# MATERIAL FOR THIS TASK
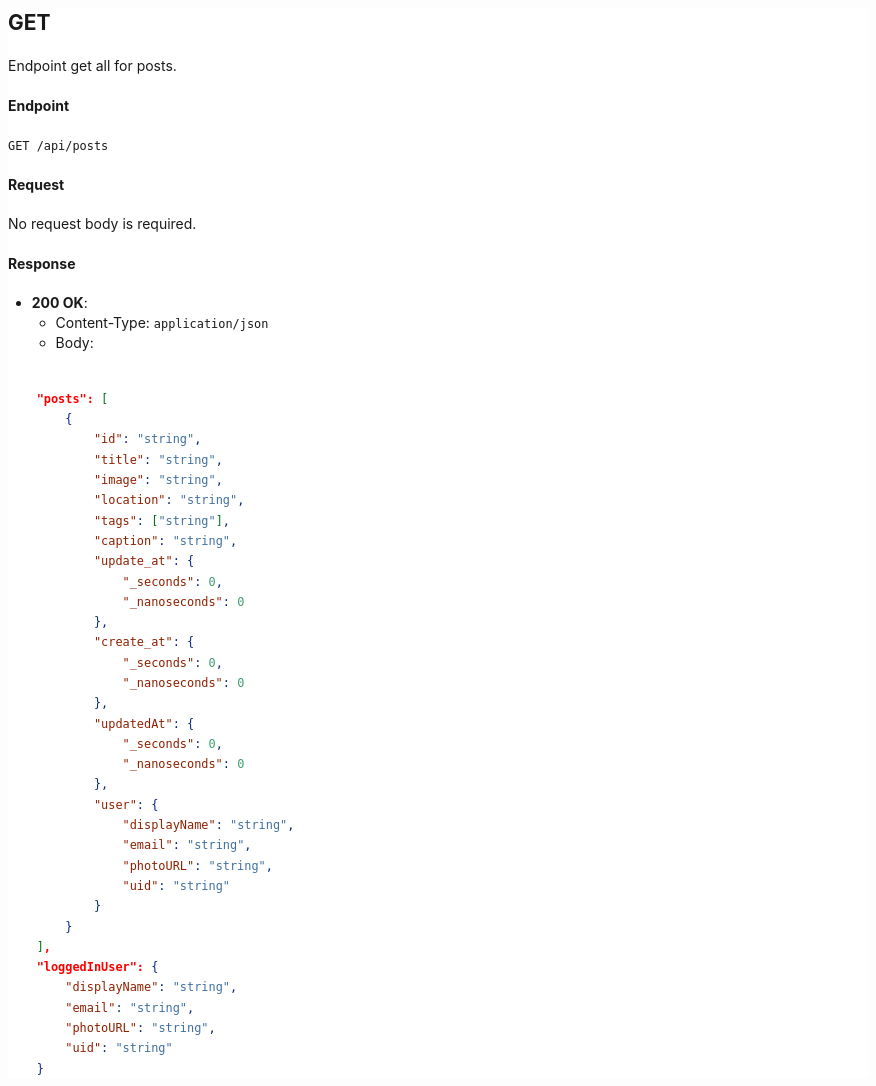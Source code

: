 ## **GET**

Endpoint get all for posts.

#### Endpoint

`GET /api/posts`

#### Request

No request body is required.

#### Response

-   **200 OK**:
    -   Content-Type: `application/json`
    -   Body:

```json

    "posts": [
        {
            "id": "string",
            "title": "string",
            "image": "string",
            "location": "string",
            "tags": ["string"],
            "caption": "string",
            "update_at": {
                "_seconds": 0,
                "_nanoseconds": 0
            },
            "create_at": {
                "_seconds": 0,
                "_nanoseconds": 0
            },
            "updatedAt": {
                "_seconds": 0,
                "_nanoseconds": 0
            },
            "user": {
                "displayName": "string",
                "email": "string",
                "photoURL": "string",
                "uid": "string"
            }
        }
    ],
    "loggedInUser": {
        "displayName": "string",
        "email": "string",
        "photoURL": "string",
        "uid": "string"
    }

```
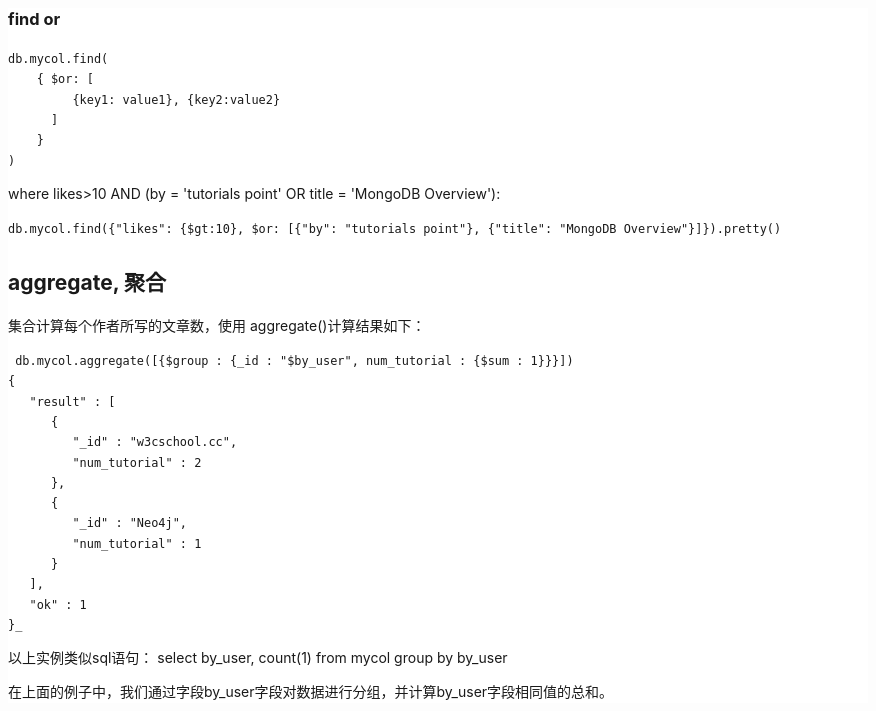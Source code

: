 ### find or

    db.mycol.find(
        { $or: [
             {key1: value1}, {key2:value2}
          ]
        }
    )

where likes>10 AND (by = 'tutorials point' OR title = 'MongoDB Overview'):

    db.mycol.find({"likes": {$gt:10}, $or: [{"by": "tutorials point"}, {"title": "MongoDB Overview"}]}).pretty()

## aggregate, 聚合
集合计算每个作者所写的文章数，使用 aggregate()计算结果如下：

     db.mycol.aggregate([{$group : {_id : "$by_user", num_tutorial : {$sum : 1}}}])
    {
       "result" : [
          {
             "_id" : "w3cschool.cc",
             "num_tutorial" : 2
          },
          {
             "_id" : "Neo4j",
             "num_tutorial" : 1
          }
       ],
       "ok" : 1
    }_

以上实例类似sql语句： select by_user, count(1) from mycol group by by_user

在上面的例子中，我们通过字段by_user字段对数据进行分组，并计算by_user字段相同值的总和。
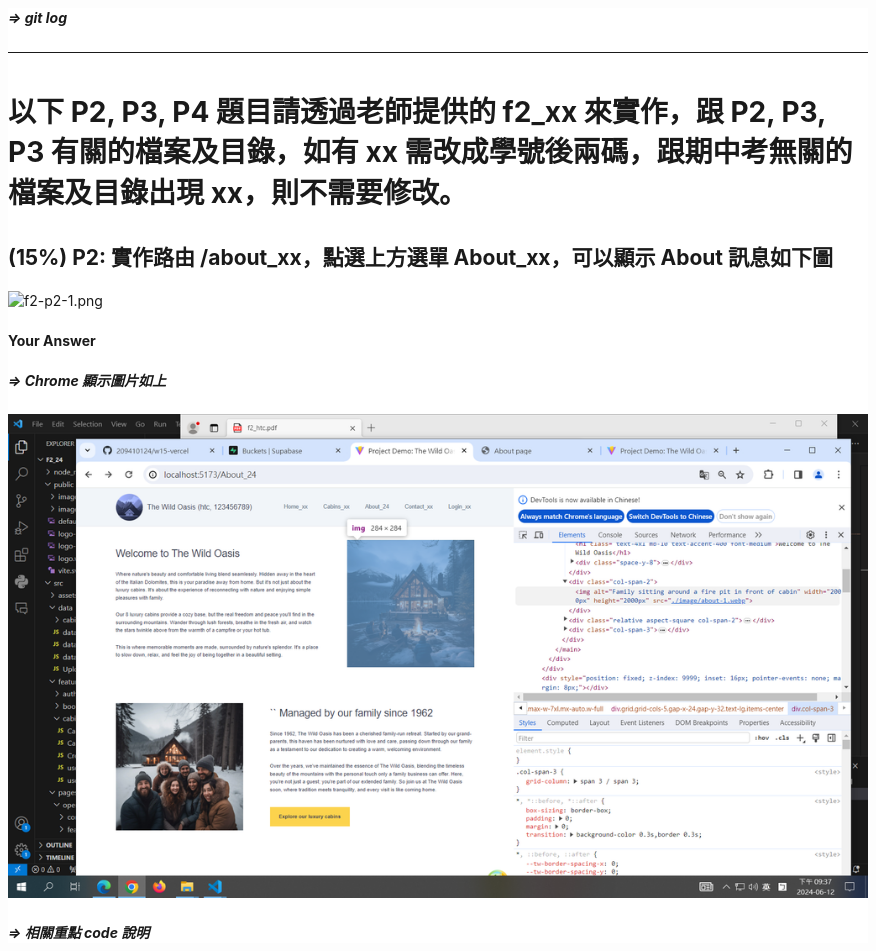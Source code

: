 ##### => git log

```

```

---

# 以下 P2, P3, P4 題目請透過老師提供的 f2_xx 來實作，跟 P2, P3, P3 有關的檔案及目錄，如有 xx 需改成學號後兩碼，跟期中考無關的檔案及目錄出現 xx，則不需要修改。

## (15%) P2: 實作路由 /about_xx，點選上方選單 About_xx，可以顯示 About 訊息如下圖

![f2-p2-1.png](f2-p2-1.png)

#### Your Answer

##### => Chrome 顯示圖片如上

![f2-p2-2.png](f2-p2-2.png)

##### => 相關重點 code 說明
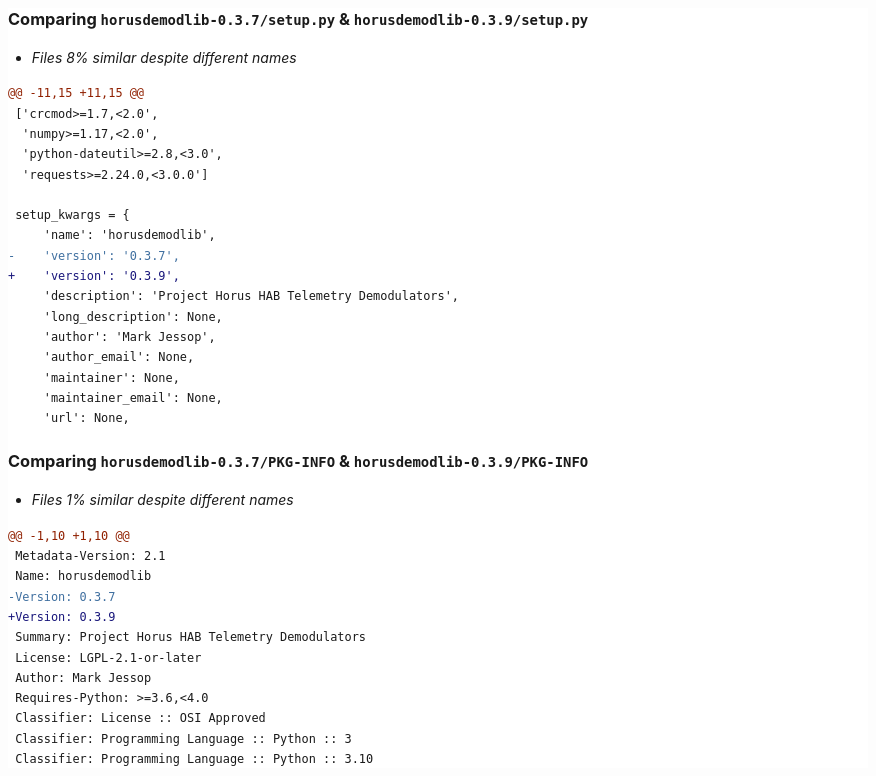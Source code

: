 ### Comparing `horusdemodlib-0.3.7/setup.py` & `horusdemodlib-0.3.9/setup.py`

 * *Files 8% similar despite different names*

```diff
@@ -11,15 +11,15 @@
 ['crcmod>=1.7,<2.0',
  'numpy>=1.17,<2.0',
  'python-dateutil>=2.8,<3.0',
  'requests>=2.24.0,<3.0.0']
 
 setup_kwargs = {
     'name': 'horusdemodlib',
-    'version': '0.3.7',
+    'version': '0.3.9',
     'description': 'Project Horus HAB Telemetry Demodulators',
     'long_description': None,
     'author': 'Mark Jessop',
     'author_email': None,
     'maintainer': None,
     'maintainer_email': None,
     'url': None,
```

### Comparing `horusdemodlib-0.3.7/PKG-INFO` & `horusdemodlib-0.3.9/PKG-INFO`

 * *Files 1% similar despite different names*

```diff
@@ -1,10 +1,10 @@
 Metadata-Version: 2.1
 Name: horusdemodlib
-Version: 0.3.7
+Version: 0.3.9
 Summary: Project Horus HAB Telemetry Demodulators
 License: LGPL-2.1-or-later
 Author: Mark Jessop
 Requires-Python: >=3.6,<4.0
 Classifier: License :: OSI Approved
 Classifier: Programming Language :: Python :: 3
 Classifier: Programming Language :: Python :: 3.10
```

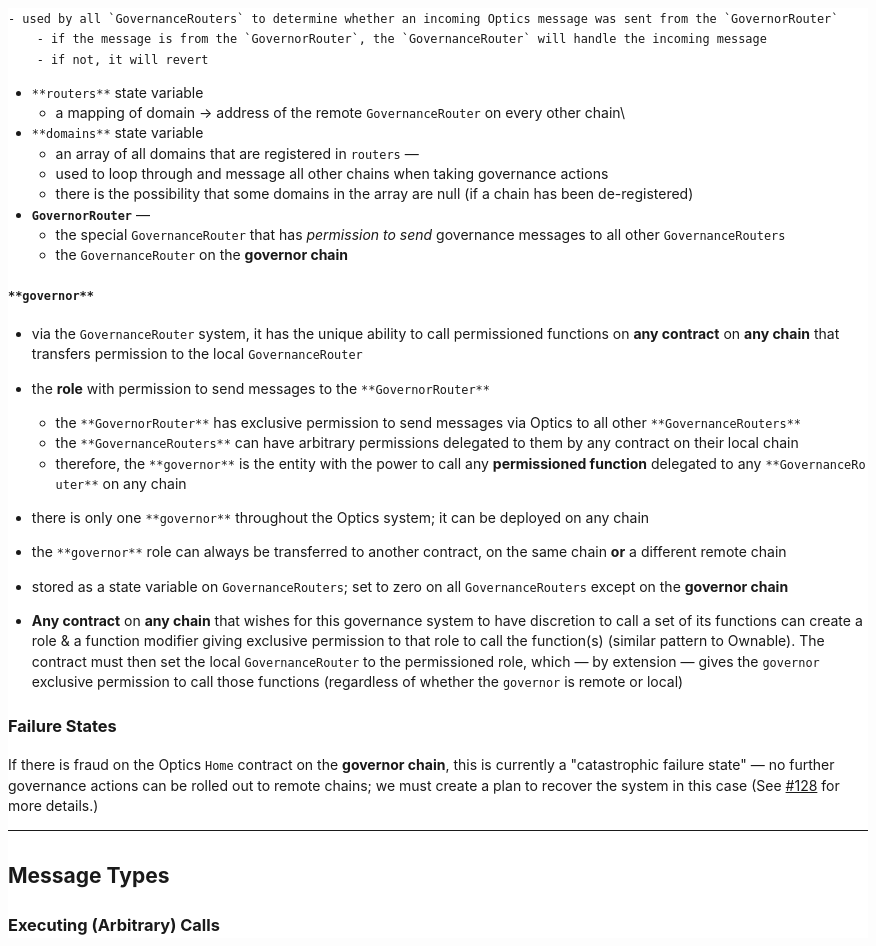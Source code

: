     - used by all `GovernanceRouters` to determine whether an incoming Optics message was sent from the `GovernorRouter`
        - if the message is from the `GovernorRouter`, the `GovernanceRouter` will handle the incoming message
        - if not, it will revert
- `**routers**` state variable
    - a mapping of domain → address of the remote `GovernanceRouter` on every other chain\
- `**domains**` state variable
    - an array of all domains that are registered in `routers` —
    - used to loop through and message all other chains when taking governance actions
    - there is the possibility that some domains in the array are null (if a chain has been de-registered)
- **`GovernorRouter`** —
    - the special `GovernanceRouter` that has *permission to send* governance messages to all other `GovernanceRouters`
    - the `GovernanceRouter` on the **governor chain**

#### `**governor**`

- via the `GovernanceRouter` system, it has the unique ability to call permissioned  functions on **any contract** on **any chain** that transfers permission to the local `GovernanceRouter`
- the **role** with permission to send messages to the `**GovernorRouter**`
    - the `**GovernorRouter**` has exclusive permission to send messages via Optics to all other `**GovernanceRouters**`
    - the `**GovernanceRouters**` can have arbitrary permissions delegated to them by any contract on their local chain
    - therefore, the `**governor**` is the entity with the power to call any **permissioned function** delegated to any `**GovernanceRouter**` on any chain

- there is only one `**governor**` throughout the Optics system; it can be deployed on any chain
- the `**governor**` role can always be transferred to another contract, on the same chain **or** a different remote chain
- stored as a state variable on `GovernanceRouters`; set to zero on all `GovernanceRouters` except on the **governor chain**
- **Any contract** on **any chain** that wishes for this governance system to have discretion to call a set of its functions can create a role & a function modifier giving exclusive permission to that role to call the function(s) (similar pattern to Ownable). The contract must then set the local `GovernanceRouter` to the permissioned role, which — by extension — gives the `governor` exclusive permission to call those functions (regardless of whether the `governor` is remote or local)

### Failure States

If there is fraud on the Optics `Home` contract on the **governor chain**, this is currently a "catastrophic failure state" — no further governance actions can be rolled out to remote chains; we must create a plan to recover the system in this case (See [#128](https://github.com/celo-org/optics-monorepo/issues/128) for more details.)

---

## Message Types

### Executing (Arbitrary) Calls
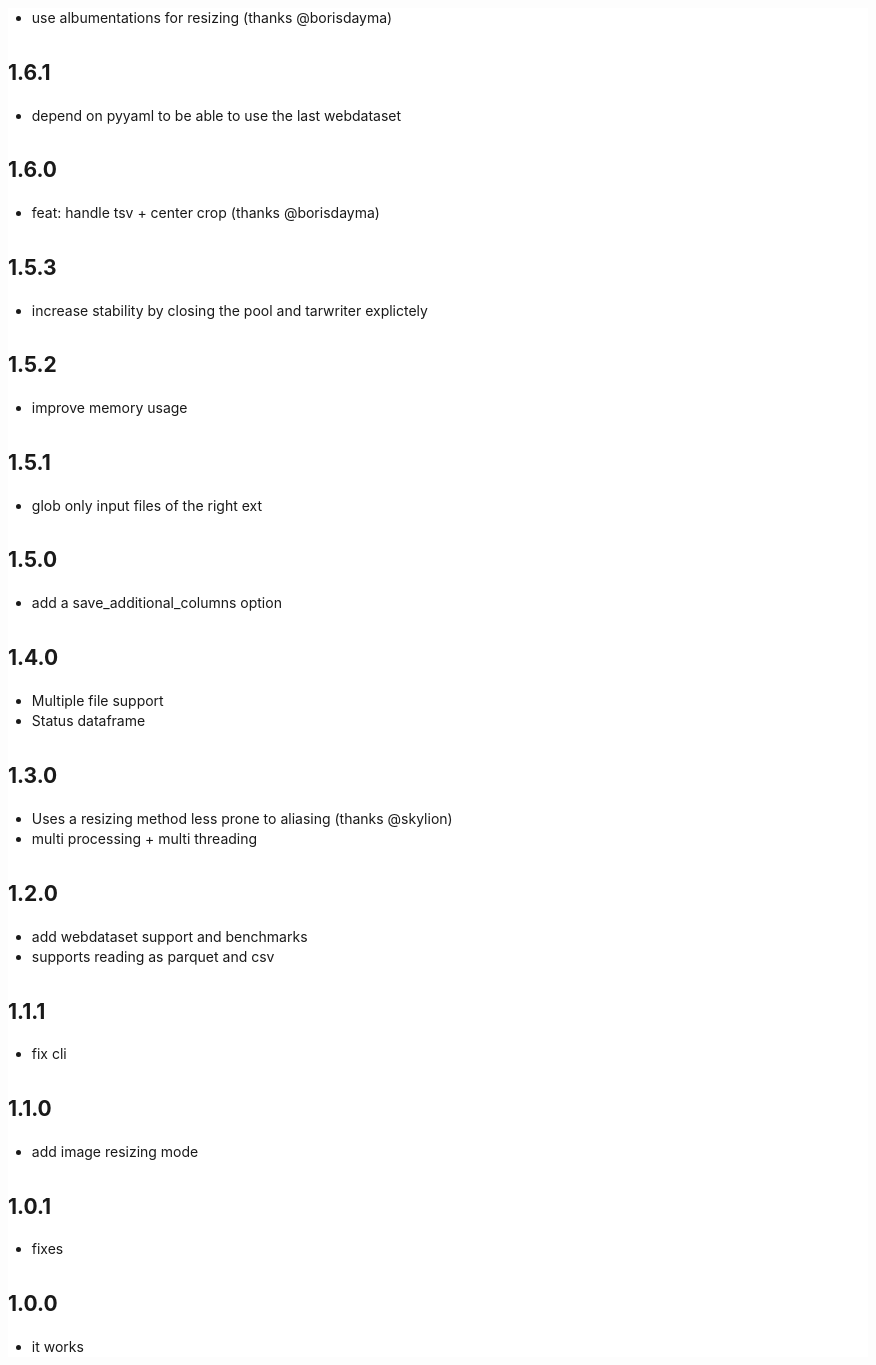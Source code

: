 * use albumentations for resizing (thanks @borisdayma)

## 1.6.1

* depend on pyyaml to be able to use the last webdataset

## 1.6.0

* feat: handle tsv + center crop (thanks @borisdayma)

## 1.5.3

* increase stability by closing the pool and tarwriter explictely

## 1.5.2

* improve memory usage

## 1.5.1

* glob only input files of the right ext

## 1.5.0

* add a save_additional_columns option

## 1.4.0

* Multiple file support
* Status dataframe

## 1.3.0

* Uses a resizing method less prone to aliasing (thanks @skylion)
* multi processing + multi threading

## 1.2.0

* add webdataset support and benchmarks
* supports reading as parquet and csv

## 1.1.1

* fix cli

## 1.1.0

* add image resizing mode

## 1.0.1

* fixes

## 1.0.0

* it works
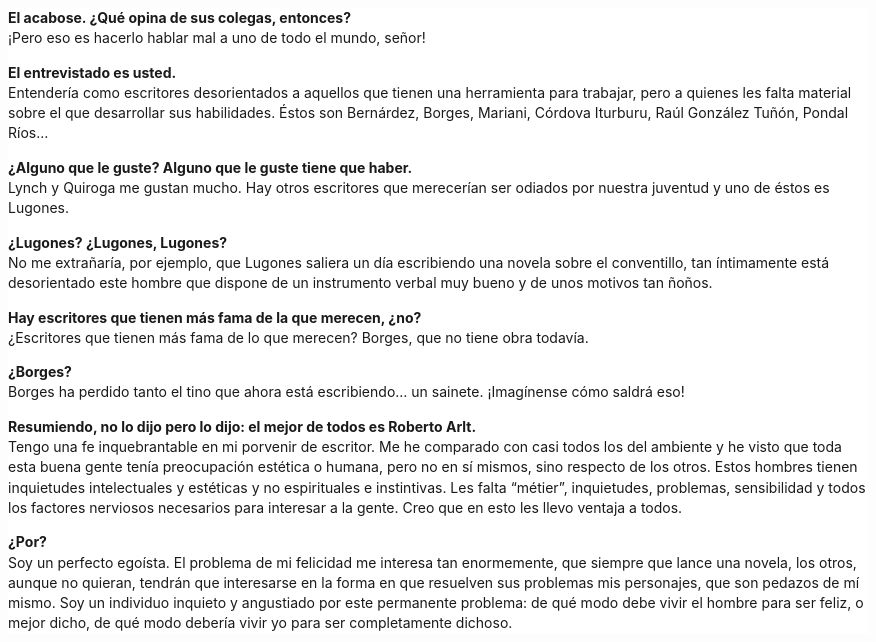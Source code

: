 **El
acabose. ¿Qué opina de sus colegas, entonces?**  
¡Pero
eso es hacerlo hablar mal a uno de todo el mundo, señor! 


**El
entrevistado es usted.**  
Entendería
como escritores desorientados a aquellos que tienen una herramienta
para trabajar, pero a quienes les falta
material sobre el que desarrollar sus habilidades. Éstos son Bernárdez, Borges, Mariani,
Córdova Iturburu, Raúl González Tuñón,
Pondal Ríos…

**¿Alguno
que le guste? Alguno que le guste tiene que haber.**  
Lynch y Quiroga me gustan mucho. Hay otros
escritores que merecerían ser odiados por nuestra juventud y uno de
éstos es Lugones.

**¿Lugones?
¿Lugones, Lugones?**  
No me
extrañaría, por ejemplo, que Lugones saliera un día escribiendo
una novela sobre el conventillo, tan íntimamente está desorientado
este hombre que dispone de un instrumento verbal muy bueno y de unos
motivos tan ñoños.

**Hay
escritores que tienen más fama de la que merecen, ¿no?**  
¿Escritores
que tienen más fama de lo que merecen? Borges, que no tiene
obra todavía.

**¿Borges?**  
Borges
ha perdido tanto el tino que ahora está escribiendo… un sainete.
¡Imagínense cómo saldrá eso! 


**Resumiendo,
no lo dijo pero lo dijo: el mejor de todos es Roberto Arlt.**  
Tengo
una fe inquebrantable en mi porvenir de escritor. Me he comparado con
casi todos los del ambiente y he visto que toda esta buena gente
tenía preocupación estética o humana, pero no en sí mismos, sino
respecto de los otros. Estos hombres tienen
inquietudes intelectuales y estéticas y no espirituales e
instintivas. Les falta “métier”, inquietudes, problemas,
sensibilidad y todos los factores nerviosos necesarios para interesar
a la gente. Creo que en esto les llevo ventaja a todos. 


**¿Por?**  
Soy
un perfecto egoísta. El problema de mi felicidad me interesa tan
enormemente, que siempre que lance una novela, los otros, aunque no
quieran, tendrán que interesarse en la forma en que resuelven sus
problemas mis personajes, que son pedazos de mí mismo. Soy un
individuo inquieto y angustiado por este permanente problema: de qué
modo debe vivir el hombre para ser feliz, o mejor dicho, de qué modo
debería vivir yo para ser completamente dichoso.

# TASK TO CARRY OUT
Reproduce verbatim the lines above, from the line with "entrevistado es usted.**" through the line with "este hombre que".

# RESPONSE AREA
entrevistado es usted.**  
Entendería
como escritores desorientados a aquellos que tienen una herramienta
para trabajar, pero a quienes les falta
material sobre el que desarrollar sus habilidades. Éstos son Bernárdez, Borges, Mariani,
Córdova Iturburu, Raúl González Tuñón,
Pondal Ríos…

**¿Alguno
que le guste? Alguno que le guste tiene que haber.**  
Lynch y Quiroga me gustan mucho. Hay otros
escritores que merecerían ser odiados por nuestra juventud y uno de
éstos es Lugones.

**¿Lugones?
¿Lugones, Lugones?**  
No me
extrañaría, por ejemplo, que Lugones saliera un día escribiendo
una novela sobre el conventillo, tan íntimamente está desorientado
este hombre que dispone de un instrumento verbal muy bueno y de unos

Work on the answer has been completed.